What is expected: Here the whole listing must be retyped exactly, with no line omitted.

Given records:

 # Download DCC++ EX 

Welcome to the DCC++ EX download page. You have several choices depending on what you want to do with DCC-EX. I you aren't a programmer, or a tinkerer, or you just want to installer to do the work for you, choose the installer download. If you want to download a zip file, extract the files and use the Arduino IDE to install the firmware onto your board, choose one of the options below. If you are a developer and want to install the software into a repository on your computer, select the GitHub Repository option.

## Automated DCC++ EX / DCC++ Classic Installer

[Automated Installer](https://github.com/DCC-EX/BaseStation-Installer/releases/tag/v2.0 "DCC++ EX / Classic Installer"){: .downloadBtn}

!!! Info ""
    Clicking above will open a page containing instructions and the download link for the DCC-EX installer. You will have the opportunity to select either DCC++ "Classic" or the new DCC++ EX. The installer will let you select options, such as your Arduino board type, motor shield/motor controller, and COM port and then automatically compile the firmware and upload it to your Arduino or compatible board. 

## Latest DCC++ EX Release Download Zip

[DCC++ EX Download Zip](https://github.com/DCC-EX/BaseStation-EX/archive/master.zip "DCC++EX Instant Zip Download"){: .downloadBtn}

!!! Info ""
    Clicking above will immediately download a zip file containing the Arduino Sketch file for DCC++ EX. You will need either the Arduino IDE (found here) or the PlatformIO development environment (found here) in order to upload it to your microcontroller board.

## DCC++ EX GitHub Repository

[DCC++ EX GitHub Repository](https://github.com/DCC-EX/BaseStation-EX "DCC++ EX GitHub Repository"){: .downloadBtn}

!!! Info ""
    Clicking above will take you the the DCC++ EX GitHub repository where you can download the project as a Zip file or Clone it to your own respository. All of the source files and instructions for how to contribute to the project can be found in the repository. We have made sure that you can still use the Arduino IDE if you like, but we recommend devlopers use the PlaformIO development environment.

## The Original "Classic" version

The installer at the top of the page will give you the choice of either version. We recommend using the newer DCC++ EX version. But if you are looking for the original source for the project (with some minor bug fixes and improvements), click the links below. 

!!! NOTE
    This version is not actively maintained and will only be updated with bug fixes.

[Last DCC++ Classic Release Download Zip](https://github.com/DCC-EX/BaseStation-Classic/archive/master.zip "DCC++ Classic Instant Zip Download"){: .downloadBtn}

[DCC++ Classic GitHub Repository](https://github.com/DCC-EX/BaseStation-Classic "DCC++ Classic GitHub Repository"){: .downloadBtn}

Task answer:
 # Download DCC++ EX 

Welcome to the DCC++ EX download page. You have several choices depending on what you want to do with DCC-EX. I you aren't a programmer, or a tinkerer, or you just want to installer to do the work for you, choose the installer download. If you want to download a zip file, extract the files and use the Arduino IDE to install the firmware onto your board, choose one of the options below. If you are a developer and want to install the software into a repository on your computer, select the GitHub Repository option.

## Automated DCC++ EX / DCC++ Classic Installer

[Automated Installer](https://github.com/DCC-EX/BaseStation-Installer/releases/tag/v2.0 "DCC++ EX / Classic Installer"){: .downloadBtn}

!!! Info ""
    Clicking above will open a page containing instructions and the download link for the DCC-EX installer. You will have the opportunity to select either DCC++ "Classic" or the new DCC++ EX. The installer will let you select options, such as your Arduino board type, motor shield/motor controller, and COM port and then automatically compile the firmware and upload it to your Arduino or compatible board. 

## Latest DCC++ EX Release Download Zip

[DCC++ EX Download Zip](https://github.com/DCC-EX/BaseStation-EX/archive/master.zip "DCC++EX Instant Zip Download"){: .downloadBtn}

!!! Info ""
    Clicking above will immediately download a zip file containing the Arduino Sketch file for DCC++ EX. You will need either the Arduino IDE (found here) or the PlatformIO development environment (found here) in order to upload it to your microcontroller board.

## DCC++ EX GitHub Repository

[DCC++ EX GitHub Repository](https://github.com/DCC-EX/BaseStation-EX "DCC++ EX GitHub Repository"){: .downloadBtn}

!!! Info ""
    Clicking above will take you the the DCC++ EX GitHub repository where you can download the project as a Zip file or Clone it to your own respository. All of the source files and instructions for how to contribute to the project can be found in the repository. We have made sure that you can still use the Arduino IDE if you like, but we recommend devlopers use the PlaformIO development environment.

## The Original "Classic" version

The installer at the top of the page will give you the choice of either version. We recommend using the newer DCC++ EX version. But if you are looking for the original source for the project (with some minor bug fixes and improvements), click the links below. 

!!! NOTE
    This version is not actively maintained and will only be updated with bug fixes.

[Last DCC++ Classic Release Download Zip](https://github.com/DCC-EX/BaseStation-Classic/archive/master.zip "DCC++ Classic Instant Zip Download"){: .downloadBtn}

[DCC++ Classic GitHub Repository](https://github.com/DCC-EX/BaseStation-Classic "DCC++ Classic GitHub Repository"){: .downloadBtn}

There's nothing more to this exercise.